To begin, teachers place all the materials on tables, and children take what they need. Some try to take everything, prompting a conversation about sharing and ethical choices.
There’s a testing area, where children get points for how many times they try something that fails. “We don’t create an artificial environment where everything will work,” Umaschi Bers said. “We let them find frustration because they will only learn to manage frustration if they encounter it.”
Teaching social and emotional skills is fashionable in education right now, but it’s been part of high-quality teaching for decades, and randomized trials over time have shown how important it is to adult success, said Stephanie M. Jones, a professor of education at Harvard who studies social and emotional development.
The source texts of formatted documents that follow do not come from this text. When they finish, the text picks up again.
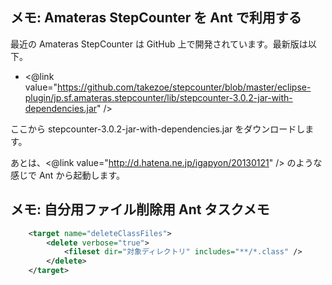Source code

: ## メモ: Amateras StepCounter を Ant で利用する

最近の Amateras StepCounter は GitHub 上で開発されています。最新版は以下。

* <@link value="https://github.com/takezoe/stepcounter/blob/master/eclipse-plugin/jp.sf.amateras.stepcounter/lib/stepcounter-3.0.2-jar-with-dependencies.jar" />

ここから stepcounter-3.0.2-jar-with-dependencies.jar をダウンロードします。

あとは、<@link value="http://d.hatena.ne.jp/igapyon/20130121" /> のような感じで Ant から起動します。


## メモ: 自分用ファイル削除用 Ant タスクメモ


```xml
	<target name="deleteClassFiles">
		<delete verbose="true">
			<fileset dir="対象ディレクトリ" includes="**/*.class" />
		</delete>
	</target>
```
“If you raise and educate kids to be flexible, problem solvers and good communicators, they can adapt to a world that is new,” she said.
This is natural to the way preschoolers learn, said David Deming, a professor of public policy, education and economics at Harvard. They flexibly move from the art area to the block area during free play; they build structures and make collages; and they share toys and try again when they mess up.
A big challenge — and one he said is essential to preparing children for a labor market in which routine and individualized tasks are being automated — is making sure this style of education is not lost in higher grades, when teachers turn to lecturing and standardized curriculums. Just as preschoolers learn math by operating a pretend store instead of doing work sheets, he said, high schoolers should learn government by staging a mock Congress rather than reading a textbook.
“You’re learning to work in groups and be creative, and that this problem you’re facing today looks like a problem you faced in a different context a year ago,” he said. “That is a process that is very hard for artificial intelligence to replicate.”